# Exercise description
Copy every line that contains the string "Loudermill" from the entries below.

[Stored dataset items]
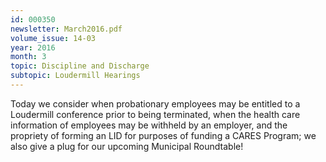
 ```yaml
---
id: 000350
newsletter: March2016.pdf
volume_issue: 14-03
year: 2016
month: 3
topic: Discipline and Discharge
subtopic: Loudermill Hearings
---
```


Today we consider when probationary employees may be entitled to a Loudermill conference prior to being terminated, when the health care information of employees may be withheld by an employer, and the propriety of forming an LID for purposes of funding a CARES Program; we also give a plug for our upcoming Municipal Roundtable!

# Solution to the exercise
subtopic: Loudermill Hearings
Today we consider when probationary employees may be entitled to a Loudermill conference prior to being terminated, when the health care information of employees may be withheld by an employer, and the propriety of forming an LID for purposes of funding a CARES Program; we also give a plug for our upcoming Municipal Roundtable!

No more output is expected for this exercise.